Bendenize göre insanları kendimiz tanımalıyız bizatihi. Bir insan hakkında, kardeşimiz bile olumsuz konuşuyorsa şayet; kardeşimize demeliyiz ki; o insan sana ne yaptı? Ya da o insan, insanlık için hangi kötülüğü işledi, ne tür bir ihanete yeltendi? O insan, Hakk, Halk ve Hakikat düşmanlarının yanında yer alarak bunlara savaş mı açtı? Cevap veremiyorsa yüzüne tükürmeliyiz kardeşimizin bile. Zira Allah böyle emreder. Şayet cevap veriyorsa da araştırmalıyız ve söyledikleri doğru değilse yine o aşağılık suratına tükürmeliyiz kardeşimizin. İnsan şerefli kılındıysa şerefli yaşamalı değil midir Allah, vatan, namus aşkına sevgili dostlar? Ama piyasa da öyle düşük karakterli insanlar var ki, yürekleri acımadan iftira atabiliyorlar, namussuzca konuşabiliyorlar, arkadaşlarını ve dostlarını satabiliyorlar. Veyl olsun bunlara ve bunlara inanan insanlara veyl olsun. Hem böyle yapıyoruz hem de İnsanlıktan ve Müslümanlıktan dem vuruyoruz. Yapmayalım kardeşler, dostlar, arkadaşlar. Kitap var, mehkeme var, hesap var, ceza ve ödül var. Ne olur vicdanımızın sesini dinleyelim. Ne olur yüreklerimiz de ki imanı kontrol edelim. Küçücük bir menfaat uğruna büyük bir dostluğu yıkmayalım. Zor değil bunu yapmak. Ki zoru bırakın, yapmak zorunda değil miyiz zaten? Nasıl olsa şu arkadaş beni görmez, söylediklerimi duymaz diye düşünmemeliyiz. Sahi hiç kimse bizi görmese de gören biri olduğunu ne çabuk unutuverdik? Niye hep konuşuruz da konuştuklarımızı bir türlü yaşamayız? Bu münafıklık değil midir? Niye Rabbimiz; ‘’niçin söylersiniz, yapmayacaklarınızı’’ diye söylemiştir?
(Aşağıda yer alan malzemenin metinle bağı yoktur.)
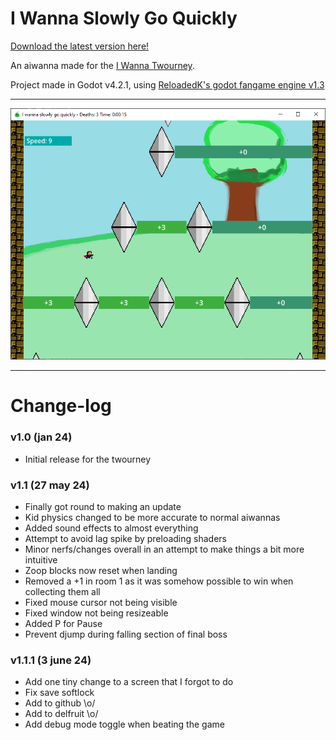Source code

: # I Wanna Slowly Go Quickly

[Download the latest version here!](https://github.com/Rnd-Guy/I-wanna-slowly-go-quickly/releases/latest/)

An aiwanna made for the [I Wanna Twourney](https://iwannatwourney.com/).

Project made in Godot v4.2.1, using [ReloadedK's godot fangame engine v1.3](https://github.com/ReloadedK-git/ReloadedKs-Godot-Fangame-Engine)

---

![A screenshot of the game](./Graphics/Other/githubPreview.png)

---

# Change-log

### v1.0 (jan 24)

* Initial release for the twourney

### v1.1 (27 may 24)

* Finally got round to making an update
* Kid physics changed to be more accurate to normal aiwannas
* Added sound effects to almost everything
* Attempt to avoid lag spike by preloading shaders
* Minor nerfs/changes overall in an attempt to make things a bit more intuitive
* Zoop blocks now reset when landing
* Removed a +1 in room 1 as it was somehow possible to win when collecting them all
* Fixed mouse cursor not being visible
* Fixed window not being resizeable
* Added P for Pause
* Prevent djump during falling section of final boss

### v1.1.1 (3 june 24)

* Add one tiny change to a screen that I forgot to do
* Fix save softlock
* Add to github \o/
* Add to delfruit \o/
* Add debug mode toggle when beating the game
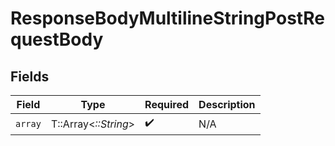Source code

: # ResponseBodyMultilineStringPostRequestBody


## Fields

| Field                | Type                 | Required             | Description          |
| -------------------- | -------------------- | -------------------- | -------------------- |
| `array`              | T::Array<*::String*> | :heavy_check_mark:   | N/A                  |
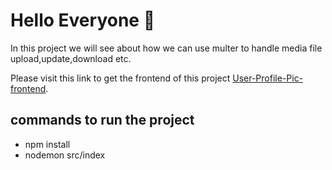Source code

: # Hello Everyone 🙌

In this project we will see about how we can use multer to handle media file upload,update,download etc.

Please visit this link to get the frontend of this project [User-Profile-Pic-frontend](https://github.com/manish123297/User-Profile-ProfilePic-frontend).

## commands to run the project

- npm install
- nodemon src/index
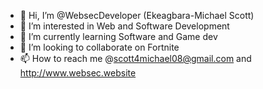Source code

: - 👋 Hi, I’m @WebsecDeveloper (Ekeagbara-Michael Scott)
- 👀 I’m interested in Web and Software Development 
- 🌱 I’m currently learning Software and Game dev
- 💞️ I’m looking to collaborate on Fortnite
- 📫 How to reach me @scott4michael08@gmail.com and http://www.websec.website

<!---
WebsecDeveloper/WebsecDeveloper is a ✨ special ✨ repository because its `README.md` (this file) appears on your GitHub profile.
You can click the Preview link to take a look at your changes.
--->
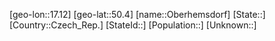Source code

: ﻿---
location: [50.4,17.12]
type: City
tags:
- geo/City


SpocWebEntityId: 33031
isDeleted: false
confidential: public

---
[geo-lon::17.12]
[geo-lat::50.4]
[name::Oberhemsdorf]
[State::]
[Country::Czech_Rep.]
[StateId::]
[Population::]
[Unknown::]

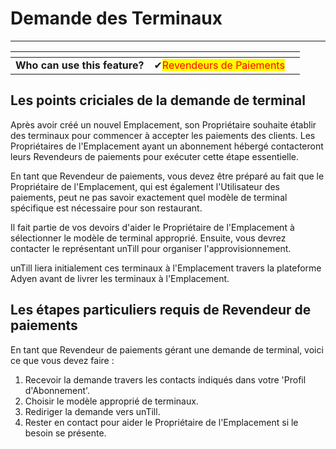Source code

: # Demande des Terminaux

--------

<table data-card-size="large" data-view="cards"><thead><tr><th></th><th></th><th></th></tr></thead><tbody><tr><td><strong>Who can use this feature?</strong></td><td><span data-gb-custom-inline data-tag="emoji" data-code="2714">✔</span><mark style="color:red;">Revendeurs de Paiements</mark></td><td></td></tr></tbody></table>

## Les points criciales de la demande de terminal

Après avoir créé un nouvel Emplacement, son Propriétaire souhaite établir des terminaux pour commencer à accepter les paiements des clients. Les Propriétaires de l'Emplacement ayant un abonnement hébergé contacteront leurs Revendeurs de paiements pour exécuter cette étape essentielle.

En tant que Revendeur de paiements, vous devez être préparé au fait que le Propriétaire de l'Emplacement, qui est également l'Utilisateur des paiements, peut ne pas savoir exactement quel modèle de terminal spécifique est nécessaire pour son restaurant.

Il fait partie de vos devoirs d'aider le Propriétaire de l'Emplacement à sélectionner le modèle de terminal approprié. Ensuite, vous devrez contacter le représentant unTill pour organiser l'approvisionnement.

unTill liera initialement ces terminaux à l'Emplacement travers la plateforme Adyen avant de livrer les terminaux à l'Emplacement.

## Les étapes particuliers requis de Revendeur de paiements

En tant que Revendeur de paiements gérant une demande de terminal, voici ce que vous devez faire :

1. Recevoir la demande travers les contacts indiqués dans votre 'Profil d'Abonnement'.
2. Choisir le modèle approprié de terminaux.
3. Rediriger la demande vers unTill.
4. Rester en contact pour aider le Propriétaire de l'Emplacement si le besoin se présente.

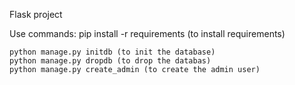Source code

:  Flask project

 Use commands:
    pip install -r requirements (to install requirements)
    
    python manage.py initdb (to init the database)
    python manage.py dropdb (to drop the databas)
    python manage.py create_admin (to create the admin user)
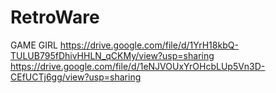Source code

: # RetroWare
GAME GIRL
https://drive.google.com/file/d/1YrH18kbQ-TULUB795fDhivHHLN_qCKMy/view?usp=sharing
https://drive.google.com/file/d/1eNJVOUxYrOHcbLUp5Vn3D-CEfUCTj6gg/view?usp=sharing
Son tahlilde; eğer Allah’a iman ediyorsak, eğer bir Önderimiz var diyorsak, eğer bir Kitabımız olduğunu biliyorsak, lütfen insan olalım, nasıl halk edilmişsek öyle yaşayalım. Küçücük bir menfaat için yüce dostlukları yıkmayalım. Dostlarımıza, arkadaşlarımıza, kardeşlerimize iftira atmayalım, onlara karşı kibirli davranmayalım, onları selamsız bırakmayalım, kendimizi büyük görüp onları küçük görmeyelim, onların hatalarını ifşa edip güzelliklerini örtmeyelim bizim önümüze geçmesin diye, onların başarılarını kıskanmayalım, onların elinden haklarını almak için düzenbazlık yapmayalım. Şerefli kılındık şerefli yaşayalım.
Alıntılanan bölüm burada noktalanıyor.